INTERPRETI: G. Magee, D. Galou, P. Kolgatin, K. Dragojevic, P. Ens, S. Puértolas ed altri DIRETTORE: Christophe Rousset
REGIA: Claus Guth
TEATRO: an der Wien
VIENNA
VIENNA – Quello di Ulisse a Vienna è un doppio ritorno in patria. Primo perché la sua Nationalbibliothek conserva l’unico apografo della partitura, per quanto lacunoso e sommario; secondo perché proprio il Theater an der Wien ospitò nel 1971 la leggendaria produzione di Ponnelle-Harnoncourt dalla quale si data lo stabile rientro in repertorio del venerando capolavoro (1641). Molta acqua è passata sotto i ponti della Wien, e nello stesso teatro rinnovato ha preso avvio nel dicembre 2011 la nuova trilogia monteverdiana per la regia di Claus Guth, in rincorsa con quella scaligera curata da Bob Wilson e Rinaldo Alessandrini. L’Orfeo viennese dell’anno scorso era stato buato senza pietà; invece l’Ulisse ha riscosso grandi applausi a parte qualche defezione nell’intervallo. Mistero buffo, poiché – al pari del calligrafico Wilson – anche Guth ha una cifra drammaturgica inconfondibile e coerente. Attualizzazione, certo; e poi scavo nelle fosse più settiche della psiche, trame prosciugate, arredo scenico di voluta sgradevolezza ricuperato dai magazzini della Rinascente anni sessanta.

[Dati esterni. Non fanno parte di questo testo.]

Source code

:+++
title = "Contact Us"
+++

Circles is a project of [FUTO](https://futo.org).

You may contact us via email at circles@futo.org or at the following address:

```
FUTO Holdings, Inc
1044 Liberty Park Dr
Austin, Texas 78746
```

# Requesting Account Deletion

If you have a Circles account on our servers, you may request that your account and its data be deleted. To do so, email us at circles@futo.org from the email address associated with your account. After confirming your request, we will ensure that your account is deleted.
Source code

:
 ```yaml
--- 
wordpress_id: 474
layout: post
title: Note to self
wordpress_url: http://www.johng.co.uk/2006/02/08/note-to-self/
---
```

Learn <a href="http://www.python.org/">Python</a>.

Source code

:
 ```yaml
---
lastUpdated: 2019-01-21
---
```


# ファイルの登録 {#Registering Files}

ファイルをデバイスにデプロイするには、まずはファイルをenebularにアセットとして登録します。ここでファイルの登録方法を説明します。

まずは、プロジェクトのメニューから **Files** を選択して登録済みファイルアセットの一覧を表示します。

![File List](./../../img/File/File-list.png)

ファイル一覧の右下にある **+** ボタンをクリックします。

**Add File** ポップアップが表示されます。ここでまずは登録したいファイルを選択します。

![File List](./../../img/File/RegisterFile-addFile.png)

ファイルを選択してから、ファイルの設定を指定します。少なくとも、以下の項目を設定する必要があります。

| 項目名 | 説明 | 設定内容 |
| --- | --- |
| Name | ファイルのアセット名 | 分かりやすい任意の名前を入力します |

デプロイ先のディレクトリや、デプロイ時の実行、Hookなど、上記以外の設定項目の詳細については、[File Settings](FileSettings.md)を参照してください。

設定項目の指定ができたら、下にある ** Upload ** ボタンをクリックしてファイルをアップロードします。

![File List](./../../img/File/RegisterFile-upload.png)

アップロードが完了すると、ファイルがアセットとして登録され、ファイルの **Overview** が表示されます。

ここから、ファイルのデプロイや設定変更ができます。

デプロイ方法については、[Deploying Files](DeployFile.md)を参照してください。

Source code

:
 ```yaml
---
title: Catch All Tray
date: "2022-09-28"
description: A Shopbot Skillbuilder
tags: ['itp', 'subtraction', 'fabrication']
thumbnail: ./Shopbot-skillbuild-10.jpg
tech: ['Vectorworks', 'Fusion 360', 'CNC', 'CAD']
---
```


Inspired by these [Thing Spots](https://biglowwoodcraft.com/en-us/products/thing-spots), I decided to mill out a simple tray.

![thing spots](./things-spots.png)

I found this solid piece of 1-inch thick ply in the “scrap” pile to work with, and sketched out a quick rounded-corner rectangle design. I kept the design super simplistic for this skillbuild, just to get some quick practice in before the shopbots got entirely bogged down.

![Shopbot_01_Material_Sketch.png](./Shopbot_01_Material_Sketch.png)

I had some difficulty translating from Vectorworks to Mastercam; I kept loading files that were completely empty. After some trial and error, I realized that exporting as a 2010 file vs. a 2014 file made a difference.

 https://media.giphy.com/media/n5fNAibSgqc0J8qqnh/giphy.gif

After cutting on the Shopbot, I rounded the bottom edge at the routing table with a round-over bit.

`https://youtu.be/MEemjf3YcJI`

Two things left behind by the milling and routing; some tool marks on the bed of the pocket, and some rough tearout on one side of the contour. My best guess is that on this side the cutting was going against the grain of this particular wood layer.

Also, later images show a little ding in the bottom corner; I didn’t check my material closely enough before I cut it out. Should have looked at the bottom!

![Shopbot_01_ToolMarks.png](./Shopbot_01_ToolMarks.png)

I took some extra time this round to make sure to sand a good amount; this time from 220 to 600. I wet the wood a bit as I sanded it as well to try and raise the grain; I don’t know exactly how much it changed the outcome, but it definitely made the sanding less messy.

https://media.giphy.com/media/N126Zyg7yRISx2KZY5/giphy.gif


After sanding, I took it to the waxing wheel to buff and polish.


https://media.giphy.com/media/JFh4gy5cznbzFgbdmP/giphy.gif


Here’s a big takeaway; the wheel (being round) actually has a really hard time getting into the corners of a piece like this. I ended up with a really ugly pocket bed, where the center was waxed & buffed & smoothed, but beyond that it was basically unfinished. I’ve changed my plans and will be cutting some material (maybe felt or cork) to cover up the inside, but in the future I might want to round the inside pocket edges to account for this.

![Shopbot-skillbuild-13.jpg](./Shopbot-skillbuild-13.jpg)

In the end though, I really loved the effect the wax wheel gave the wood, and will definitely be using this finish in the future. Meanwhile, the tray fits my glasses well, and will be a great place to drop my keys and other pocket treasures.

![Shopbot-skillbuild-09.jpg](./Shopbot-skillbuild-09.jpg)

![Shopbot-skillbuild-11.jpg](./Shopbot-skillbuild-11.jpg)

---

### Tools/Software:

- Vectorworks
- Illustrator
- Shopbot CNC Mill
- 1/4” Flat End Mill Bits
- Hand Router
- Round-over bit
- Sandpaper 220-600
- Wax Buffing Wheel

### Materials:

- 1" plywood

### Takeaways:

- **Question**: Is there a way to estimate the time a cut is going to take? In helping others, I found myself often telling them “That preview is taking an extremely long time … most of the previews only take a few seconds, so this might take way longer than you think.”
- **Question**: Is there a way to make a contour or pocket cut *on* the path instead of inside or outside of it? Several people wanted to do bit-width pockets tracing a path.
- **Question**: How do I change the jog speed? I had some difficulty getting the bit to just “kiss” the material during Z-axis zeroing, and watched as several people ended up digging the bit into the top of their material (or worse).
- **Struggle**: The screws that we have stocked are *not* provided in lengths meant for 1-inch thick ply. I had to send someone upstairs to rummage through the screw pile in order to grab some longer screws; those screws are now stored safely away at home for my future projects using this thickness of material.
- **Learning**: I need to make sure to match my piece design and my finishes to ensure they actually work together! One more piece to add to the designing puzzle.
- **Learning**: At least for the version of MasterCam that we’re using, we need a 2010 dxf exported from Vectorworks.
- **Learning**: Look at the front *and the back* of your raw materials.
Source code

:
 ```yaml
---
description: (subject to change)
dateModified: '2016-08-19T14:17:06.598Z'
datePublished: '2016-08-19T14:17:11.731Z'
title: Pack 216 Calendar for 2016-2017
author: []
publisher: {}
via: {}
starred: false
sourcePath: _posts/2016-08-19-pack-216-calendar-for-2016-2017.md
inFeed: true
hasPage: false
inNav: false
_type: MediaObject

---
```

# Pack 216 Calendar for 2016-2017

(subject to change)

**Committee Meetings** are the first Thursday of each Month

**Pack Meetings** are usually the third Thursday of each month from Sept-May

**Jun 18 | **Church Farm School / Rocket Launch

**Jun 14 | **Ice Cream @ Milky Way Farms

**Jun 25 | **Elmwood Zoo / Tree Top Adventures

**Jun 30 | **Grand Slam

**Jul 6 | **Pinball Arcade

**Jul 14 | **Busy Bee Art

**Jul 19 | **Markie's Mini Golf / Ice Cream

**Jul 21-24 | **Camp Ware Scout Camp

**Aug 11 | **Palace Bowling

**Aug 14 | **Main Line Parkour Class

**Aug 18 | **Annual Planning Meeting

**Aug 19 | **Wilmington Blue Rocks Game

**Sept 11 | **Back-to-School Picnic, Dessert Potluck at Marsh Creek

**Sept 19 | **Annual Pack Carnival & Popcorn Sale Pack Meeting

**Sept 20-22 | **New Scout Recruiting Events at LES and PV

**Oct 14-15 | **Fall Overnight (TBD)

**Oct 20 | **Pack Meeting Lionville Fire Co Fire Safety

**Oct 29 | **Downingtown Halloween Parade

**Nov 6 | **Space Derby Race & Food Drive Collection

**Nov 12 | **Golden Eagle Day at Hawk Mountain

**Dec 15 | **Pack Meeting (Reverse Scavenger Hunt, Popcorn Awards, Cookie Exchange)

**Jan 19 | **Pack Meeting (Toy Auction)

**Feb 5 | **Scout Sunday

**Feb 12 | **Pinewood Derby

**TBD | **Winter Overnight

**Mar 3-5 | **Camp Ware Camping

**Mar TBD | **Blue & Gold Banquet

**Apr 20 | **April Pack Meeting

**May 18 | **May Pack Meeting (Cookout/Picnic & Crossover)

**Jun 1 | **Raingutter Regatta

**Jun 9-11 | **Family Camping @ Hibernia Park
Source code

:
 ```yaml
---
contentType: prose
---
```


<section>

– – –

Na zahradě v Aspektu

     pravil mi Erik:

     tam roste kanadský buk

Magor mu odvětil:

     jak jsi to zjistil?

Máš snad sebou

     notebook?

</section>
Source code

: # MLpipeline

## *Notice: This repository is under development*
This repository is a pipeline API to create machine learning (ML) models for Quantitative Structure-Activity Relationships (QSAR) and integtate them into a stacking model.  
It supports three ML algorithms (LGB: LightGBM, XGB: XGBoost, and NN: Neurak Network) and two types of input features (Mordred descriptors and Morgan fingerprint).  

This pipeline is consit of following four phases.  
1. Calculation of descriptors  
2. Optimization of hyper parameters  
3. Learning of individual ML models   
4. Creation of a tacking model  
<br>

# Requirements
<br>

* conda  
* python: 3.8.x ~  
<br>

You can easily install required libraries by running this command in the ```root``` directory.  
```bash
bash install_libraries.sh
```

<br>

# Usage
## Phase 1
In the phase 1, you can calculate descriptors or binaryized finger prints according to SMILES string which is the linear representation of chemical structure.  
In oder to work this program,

Stavolta il Konzept di partenza si svolge nell’unità aristotelica di tempo: un giro di sole. Reduce da vent’anni di guerre somiglianti ad un qualche Vietnam o Iraq contemporaneo, Ulisse è tormentato dai fantasmi che lo assediano nel suo salotto tipo middle class americana, dove non manca neppure l’angolo bar: divinità olimpiche lugubremente incappucciate in camici bianchi, un cadavere gassato, una jeep militare e via allucinando. Compresa la strage dei Proci, qui trasformata in amok pistolero. Anche il parassita Iro, in moto perpetuo dal frigo al WC, si suicida con la pistola; si salva solo l’arco, attrezzo simbolico che una regia più corriva avrebbe certo mutato in kalashnikov. Di aiutare Ulisse nell’elaborazione del lutto s’incarica una Minerva gradatamente umanizzata, da proiezione dell’Io disturbato a benigna terapeuta di coppia. Il suo intervento si rivela decisivo per rimuovere Penelope dalla negazione dell’avvenuto ritorno, visto che lei nel ruolo di fedele moglie dell’Assente aveva trovato compenso al disagio. A sera il reduce brucia la sua tuta mimetica e i coniugi si adagiano sul divano a riannodare la conoscenza, più delle anime che delle carni.
Dopo un lento avvio nella prima ora e mezza, la seconda parte acquistava ritmo e slancio pur restando nella dimensione del dramma da camera voluto da Guth. Il tutto grazie alla miracolosa acustica del nuovo an der Wien, dove è possibile un rapporto di forze analogo a quello dei teatri veneziani seicenteschi: 19 musicisti in buca contro 15 in scena. Christophe Rousset guidava i suoi Talens Lyriques con polso leggero e caste integrazioni coloristiche. Due cembali e liuti, organo e regale, arpa, chitarra e lirone davano sostanza al basso continuo; cast tutto competente nello stile vocale protobarocco ad onta delle dizioni italiane non sempre immacolate, ma con Garry Magee solido protagonista, la soave Delphine Galou quale Penelope, più Philipp Ens (Nettuno), Sabina Puértolas (Minerva), Milena Storti (Ericlea) ed altri specialisti di rango. Non c’è proprio da lamentarsi.